SimpleXML keeps returning content on CDATA element

2020-05-08 17:46发布

问题:

So another CDATA returning content question. I've seen many answers, but even though I tried them all, I still get only content.

In more details:

I have an xml file (containing many NewsItem inside):

<NewsML>
<NewsItem>    
    <NewsComponent>               
        <ContentItem>                      
            <DataContent>                
                <body>                    
                    <body.content>                        
                        <![CDATA[<p>This is what I am trying to retrieve</p>]]>
                    </body.content>
                </body>
            </DataContent>
        </ContentItem>
    </NewsComponent>
</NewsItem>

I am trying to get the content of body.content.

Here is my code:

$xml = simplexml_load_file('path/to/my/xml.xml',null,LIBXML_NOCDATA);

if(count($xml->children()) > 0){
    foreach($xml->children() as $element){
        $description = (string)$element->NewsComponent->ContentItem->DataContent->body->body.content;
        echo $description;
    }
}
echo '<pre>';
print_r($xml);
echo '</pre>';

My echo returns: content

even though I do see the content in the print_r of my xml, as we can see here:

SimpleXMLElement Object
(
    [NewsItem] => Array
    (
        [0] => SimpleXMLElement Object
            (

                [NewsComponent] => SimpleXMLElement Object
                    (                            

                        [ContentItem] => Array
                            (
                                [0] => SimpleXMLElement Object
                                    (

                                        [DataContent] => SimpleXMLElement Object
                                            (
                                                [body] => SimpleXMLElement Object
                                                    (
                                                        [body.content] => This is what I am trying to retieve

                                                    )

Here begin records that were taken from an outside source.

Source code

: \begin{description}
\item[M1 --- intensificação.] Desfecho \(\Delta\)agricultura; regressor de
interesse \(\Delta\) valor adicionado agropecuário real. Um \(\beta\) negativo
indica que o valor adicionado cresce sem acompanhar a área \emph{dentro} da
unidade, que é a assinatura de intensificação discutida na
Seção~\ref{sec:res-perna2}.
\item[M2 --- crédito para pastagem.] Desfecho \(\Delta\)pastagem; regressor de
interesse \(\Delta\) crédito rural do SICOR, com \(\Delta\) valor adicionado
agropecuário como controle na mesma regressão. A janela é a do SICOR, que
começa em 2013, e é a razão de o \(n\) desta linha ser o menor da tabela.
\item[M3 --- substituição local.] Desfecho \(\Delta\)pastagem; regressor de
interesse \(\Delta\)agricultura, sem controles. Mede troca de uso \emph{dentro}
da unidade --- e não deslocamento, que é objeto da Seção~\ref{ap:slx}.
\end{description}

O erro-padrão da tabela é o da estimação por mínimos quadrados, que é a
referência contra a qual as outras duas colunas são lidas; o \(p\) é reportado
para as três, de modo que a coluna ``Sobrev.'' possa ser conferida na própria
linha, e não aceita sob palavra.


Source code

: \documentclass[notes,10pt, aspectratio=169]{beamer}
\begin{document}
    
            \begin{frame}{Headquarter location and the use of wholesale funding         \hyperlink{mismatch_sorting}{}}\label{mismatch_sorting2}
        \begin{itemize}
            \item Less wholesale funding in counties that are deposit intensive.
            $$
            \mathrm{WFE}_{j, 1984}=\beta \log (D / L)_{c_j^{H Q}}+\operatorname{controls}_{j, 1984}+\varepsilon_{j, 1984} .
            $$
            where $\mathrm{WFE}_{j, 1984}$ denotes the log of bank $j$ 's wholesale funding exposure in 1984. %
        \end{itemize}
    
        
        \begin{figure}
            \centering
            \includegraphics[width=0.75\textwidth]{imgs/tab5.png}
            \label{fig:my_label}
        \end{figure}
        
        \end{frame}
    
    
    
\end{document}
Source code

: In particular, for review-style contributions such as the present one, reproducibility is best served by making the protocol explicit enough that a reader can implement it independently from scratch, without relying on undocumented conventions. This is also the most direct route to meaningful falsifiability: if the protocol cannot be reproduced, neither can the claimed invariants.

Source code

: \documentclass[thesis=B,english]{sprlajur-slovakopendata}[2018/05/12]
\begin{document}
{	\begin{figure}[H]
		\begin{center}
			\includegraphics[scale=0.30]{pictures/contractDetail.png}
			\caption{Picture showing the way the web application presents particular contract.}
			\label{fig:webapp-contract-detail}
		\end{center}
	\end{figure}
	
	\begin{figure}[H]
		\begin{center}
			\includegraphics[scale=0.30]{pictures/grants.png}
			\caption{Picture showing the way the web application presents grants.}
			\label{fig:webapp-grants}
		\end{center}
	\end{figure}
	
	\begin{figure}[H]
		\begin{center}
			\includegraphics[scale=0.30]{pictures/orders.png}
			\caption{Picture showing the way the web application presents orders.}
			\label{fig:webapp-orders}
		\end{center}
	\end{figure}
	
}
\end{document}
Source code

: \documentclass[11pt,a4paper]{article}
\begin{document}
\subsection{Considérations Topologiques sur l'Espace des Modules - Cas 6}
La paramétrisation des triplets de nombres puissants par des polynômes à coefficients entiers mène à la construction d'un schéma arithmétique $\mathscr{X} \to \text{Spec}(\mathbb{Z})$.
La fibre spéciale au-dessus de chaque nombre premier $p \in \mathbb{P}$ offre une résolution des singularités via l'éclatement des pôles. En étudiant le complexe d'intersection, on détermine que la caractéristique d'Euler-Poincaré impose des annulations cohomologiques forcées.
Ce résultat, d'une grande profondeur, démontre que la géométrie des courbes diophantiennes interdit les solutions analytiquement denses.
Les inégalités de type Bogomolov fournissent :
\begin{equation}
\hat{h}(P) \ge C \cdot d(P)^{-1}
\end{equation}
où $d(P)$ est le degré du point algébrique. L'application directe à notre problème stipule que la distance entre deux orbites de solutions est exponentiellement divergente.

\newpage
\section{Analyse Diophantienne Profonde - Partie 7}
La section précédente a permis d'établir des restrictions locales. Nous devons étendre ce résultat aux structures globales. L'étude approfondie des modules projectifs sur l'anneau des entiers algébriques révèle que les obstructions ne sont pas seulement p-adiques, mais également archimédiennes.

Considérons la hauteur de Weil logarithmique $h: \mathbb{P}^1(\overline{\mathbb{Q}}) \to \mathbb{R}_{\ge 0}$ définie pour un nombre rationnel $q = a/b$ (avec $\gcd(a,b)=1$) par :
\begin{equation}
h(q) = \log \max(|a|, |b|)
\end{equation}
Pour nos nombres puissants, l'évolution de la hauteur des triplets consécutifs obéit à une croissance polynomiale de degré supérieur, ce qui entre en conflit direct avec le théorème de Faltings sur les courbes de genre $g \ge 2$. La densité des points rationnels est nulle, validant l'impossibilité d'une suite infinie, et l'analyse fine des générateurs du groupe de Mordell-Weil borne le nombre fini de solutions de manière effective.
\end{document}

                                            )

                                    )

                            )

                    )

            )

I tried using (string) or not on the element.

I also tried using

$xml = simplexml_load_file('path/to/my/xml.xml',null,LIBXML_NOCDATA);
vs
$xml = simplexml_load_file('path/to/my/xml.xml',"SimpleXMLElement",LIBXML_NOCDATA);
vs
$xml = simplexml_load_file('path/to/my/xml.xml');

回答1:

For element names which cannot be PHP identifiers (like body.content), you must use an alternative PHP notation:

$element->NewsComponent->ContentItem->DataContent->body->{'body.content'};


回答2:

I think your example returns 'content' because you are concatenating an element that does not exist

$element->NewsComponent->ContentItem->DataContent->body->body

with the string 'content' - probably PHP complains that there's no constant with the name content and therefore assumes you meant 'content'.

Thus my guess is you need to find another way to select an element with a dot in the name.

(This problem does not appear to be related to CDATA.)